10:30 – 11:00  GENBAND
Title: WebRTC un-wiring the communications network
Presenter: David Tubb
Abstract: VoIP has been widely deployed in the transformation of the telecommunications industry over the past decade.  It is largely used in “controlled” environments where the network or implementation is locked down to ensure quality of experience.  WebRTC is a specification that allows a browser or device to securely access media resources and exchange real-time communications with another browser or device.  It leverages VoIP standards but has specified new techniques to deliver a secure and reliable service in uncontrolled network environments. Internet-tolerant real-time communications provided without royalties in hundreds of millions of browser installations is a catalyst for innovative new communications services.  Cloud-hosted and developer-friendly platforms like GENBAND KANDY complement WebRTC by providing some fundamental “addressing” between endpoints along with control and collaboration services.  With KANDY and WebRTC we expect communications experiences to be embedded into everyday applications and to see a wave of disruptive over-the-top services.
 
13:00 – 13:30 Digile
Topic:  DIGILE IoT Program
Presenter: Jan Melén, Ericsson
Abstract: The Internet of Things Research Program in DIGILE interconnects things, people and services. The program is a national effort in Finland funded by the Finnish Funding Agency for Innovation. It develops key solutions for IoT with 50 academic and industrial partners and over 300 researchers and developers. The four-year program is closing end of 2015 and the results achieved include protocols, standards and concrete pilots to smart homes, smart cities and industries.
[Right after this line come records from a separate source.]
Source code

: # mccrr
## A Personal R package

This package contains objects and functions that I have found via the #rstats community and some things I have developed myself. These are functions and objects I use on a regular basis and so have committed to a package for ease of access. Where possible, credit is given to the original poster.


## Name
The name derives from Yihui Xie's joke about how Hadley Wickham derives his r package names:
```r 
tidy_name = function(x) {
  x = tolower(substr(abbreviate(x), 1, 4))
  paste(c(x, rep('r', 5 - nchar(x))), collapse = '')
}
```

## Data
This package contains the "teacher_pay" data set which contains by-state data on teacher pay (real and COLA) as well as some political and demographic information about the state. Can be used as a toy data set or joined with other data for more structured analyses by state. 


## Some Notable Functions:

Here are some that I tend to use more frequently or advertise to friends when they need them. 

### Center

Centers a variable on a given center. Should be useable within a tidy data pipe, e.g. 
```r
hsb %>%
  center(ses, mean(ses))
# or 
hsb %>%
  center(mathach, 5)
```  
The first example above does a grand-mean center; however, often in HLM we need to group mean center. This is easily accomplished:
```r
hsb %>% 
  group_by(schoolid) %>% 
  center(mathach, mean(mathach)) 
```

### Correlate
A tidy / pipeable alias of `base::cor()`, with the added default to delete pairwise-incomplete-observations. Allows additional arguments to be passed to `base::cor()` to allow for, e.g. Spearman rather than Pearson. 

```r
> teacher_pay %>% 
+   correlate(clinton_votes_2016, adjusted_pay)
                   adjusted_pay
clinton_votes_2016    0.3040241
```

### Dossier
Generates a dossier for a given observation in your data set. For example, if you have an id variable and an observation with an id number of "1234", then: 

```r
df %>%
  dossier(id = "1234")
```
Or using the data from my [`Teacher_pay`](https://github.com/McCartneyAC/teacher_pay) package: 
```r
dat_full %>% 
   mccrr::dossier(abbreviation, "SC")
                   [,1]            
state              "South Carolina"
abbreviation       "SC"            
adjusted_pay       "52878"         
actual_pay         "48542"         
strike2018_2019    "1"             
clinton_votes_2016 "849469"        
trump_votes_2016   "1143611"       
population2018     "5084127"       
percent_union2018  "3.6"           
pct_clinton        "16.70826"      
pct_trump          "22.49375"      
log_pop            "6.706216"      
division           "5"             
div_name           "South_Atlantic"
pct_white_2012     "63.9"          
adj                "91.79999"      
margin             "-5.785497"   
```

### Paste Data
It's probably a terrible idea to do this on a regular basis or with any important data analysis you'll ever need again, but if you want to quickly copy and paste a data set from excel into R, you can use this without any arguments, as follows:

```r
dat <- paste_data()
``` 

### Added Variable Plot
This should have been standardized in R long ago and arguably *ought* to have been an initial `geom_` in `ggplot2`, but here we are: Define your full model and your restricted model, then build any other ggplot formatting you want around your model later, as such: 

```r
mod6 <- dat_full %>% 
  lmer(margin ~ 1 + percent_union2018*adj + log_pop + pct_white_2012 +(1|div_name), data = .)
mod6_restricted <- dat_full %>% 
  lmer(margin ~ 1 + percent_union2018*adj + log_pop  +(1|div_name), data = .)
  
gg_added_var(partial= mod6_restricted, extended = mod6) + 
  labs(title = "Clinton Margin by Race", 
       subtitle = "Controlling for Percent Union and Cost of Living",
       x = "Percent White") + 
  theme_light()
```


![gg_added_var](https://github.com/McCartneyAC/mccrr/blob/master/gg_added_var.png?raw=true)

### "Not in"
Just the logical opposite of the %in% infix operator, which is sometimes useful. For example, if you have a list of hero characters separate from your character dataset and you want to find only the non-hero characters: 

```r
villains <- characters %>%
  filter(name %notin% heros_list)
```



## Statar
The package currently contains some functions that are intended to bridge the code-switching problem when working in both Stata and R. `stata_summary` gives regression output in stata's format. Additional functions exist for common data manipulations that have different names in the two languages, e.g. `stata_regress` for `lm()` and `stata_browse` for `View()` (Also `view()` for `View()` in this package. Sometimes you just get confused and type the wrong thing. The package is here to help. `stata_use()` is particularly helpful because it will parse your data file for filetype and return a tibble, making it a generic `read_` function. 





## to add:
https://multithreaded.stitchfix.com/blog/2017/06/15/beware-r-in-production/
In the exhibition DIGILE will showcase different pilots. One of them will show how to deploy and manage large-scale IoT networks and make it possible to handle low latency control loops using the mobile network. A large portion of the devices in future 5G systems will be unattended machine devices, and the management paradigm needs to be changed from one-to-one to one-to-many.  Automated machine operations calls for processing close to the devices. A flexible computing platform includes resources across the mobile network in an efficient way.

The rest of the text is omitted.